Há muito que Frank Capra nos perseguia. Finalmente vamos falar dele. Para mim tenho-o como um dos realizadores de lugar cativo na minha lista de imprescindíveis. Nascido em 1897 em Bisaquine, uma pequena aldeia na Sicília, começou a sua carreira no cinema em 1922, altura em que era um engenheiro químico desempregado, com a direcção da produção independente da curta metragem “Fultah Fisher’s Boarding House”, uma adaptação do poema de Ruidyard Kipling. Nos anos seguintes foi de tudo um pouco: redactor de legendas, montador, argumentista e inventor de gags, de que seriam célebres os que criou para Hal Roach e Mack Sennett, até que em 1926 começou a realizar filmes para Harry Langdon, um popular cómico do mudo, como “Atleta à Força” e “Calças Compridas”, até ser despedido em 1927 quando Langdon decidiu ser ele a realizar. Capra fica sem trabalho mas filma ainda para a First National “For the Love of Mike”, primeiro encontro com Claudette Colbert que se estreava neste filme.

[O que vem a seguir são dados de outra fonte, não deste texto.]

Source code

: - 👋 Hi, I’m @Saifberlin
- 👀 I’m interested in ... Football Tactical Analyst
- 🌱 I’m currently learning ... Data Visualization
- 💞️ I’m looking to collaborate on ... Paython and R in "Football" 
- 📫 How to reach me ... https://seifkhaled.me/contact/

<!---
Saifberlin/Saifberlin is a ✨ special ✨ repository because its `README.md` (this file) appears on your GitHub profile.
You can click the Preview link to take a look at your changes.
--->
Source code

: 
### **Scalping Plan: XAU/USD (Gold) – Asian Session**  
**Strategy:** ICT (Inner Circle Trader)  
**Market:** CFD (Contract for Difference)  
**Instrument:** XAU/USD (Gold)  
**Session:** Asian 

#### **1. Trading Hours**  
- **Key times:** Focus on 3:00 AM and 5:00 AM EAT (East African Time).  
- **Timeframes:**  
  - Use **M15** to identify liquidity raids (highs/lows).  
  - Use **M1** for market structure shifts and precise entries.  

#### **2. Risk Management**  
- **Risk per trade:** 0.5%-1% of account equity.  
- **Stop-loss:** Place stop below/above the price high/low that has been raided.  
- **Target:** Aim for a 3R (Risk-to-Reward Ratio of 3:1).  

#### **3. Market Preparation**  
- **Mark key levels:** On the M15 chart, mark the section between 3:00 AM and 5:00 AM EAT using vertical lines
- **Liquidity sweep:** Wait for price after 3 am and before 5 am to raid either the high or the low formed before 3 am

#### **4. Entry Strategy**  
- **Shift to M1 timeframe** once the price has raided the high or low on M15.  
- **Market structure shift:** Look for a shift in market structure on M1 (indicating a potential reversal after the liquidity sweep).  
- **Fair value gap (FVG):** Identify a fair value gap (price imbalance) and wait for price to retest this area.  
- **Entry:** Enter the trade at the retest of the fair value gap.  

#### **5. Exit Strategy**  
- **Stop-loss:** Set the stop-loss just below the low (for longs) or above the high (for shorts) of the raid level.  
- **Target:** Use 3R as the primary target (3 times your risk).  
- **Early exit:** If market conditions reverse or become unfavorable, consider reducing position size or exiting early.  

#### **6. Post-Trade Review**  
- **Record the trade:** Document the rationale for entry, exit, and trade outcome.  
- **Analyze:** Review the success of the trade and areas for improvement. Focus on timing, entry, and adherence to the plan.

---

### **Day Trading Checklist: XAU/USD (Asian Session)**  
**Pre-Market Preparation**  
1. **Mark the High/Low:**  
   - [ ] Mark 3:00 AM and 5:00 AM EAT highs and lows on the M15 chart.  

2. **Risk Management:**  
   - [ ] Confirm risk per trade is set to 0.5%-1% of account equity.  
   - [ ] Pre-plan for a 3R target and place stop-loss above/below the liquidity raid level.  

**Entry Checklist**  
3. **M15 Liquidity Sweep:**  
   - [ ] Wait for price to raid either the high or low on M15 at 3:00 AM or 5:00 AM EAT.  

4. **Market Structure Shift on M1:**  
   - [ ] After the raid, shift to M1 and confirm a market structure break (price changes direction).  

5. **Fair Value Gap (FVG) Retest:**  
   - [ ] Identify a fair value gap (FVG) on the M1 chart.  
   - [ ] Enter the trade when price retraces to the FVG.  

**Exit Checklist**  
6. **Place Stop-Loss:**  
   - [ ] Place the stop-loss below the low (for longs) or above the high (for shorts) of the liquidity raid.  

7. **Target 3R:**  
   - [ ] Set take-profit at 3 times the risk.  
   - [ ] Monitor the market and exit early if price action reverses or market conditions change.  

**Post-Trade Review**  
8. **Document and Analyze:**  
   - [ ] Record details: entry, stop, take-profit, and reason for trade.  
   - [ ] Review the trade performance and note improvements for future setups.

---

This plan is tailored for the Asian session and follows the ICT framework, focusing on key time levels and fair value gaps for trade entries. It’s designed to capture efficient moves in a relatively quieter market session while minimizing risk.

Em 1928 é contratado pela Columbia, um dos três pequenos estúdios a par da United Artists e da Universal, os cinco grandes eram a MGM, Paramount, Fox, Warner Brothers e RKO, onde fica até 1941 e onde realizará o melhor da sua obra. Dos 25 filmes para a futura major, nove fá-los nos primeiros doze meses na casa. É obra! Na Columbia torna-se conhecido como artífice de confiança para produções rentáveis e eficientes, e de estilo indiferenciado: desde dramas de acção militar, como “Submarine”, “Fligfht” e “Dirigible”, histórias de jornais, como “The Power of the Press” e melodramas de que se destacam “Ladies of Leisure” e “The Miracle Woman”, com Barbra Stenwyck. Mas, seria a comédia “Platinum Blonde”, de 1931, que marcaria a viragem na carreira do então jovem realizador. Aí começou também a profícua associação entre Capra e o argumentista Robert Riskin que se notabilizaria numa série de comédias de sucesso, como instrumentos e veículos do espírito do New Deal de Roosevelt, nas quais criaram a que ficou conhecida como a “Capriskin Formula”: o idealista individual contra as instituições corruptas. A primeira produção de Capra e Riskin, “American Madness”, de 1932, introduz a assinatura da equipa no tema e o herói idealista, um dedicado banqueiro, Walter Huston, pai de John, em luta contra homens de negócios sem escrúpulos.
O reencontro com Riskin dá-se em “Uma Noite Aconteceu” (na foto), vencedor em 1934 dos cinco maiores prémios da Academia: melhor filme, melhor realizador, melhor actor, Clark Gable, melhor actriz, Claudette Colbert, e melhor argumento (adaptação) para Riskin. Uma história simples, em que tudo pareceria banal e linear, não estivesse por trás o Capra touch, (não é só o de Lubitch) com toda a sua riqueza de acontecimentos e peripécias que fizeram deste filme um arquétipo da comédia, aqui e ali a lembrar os filmes de aventuras e o policial.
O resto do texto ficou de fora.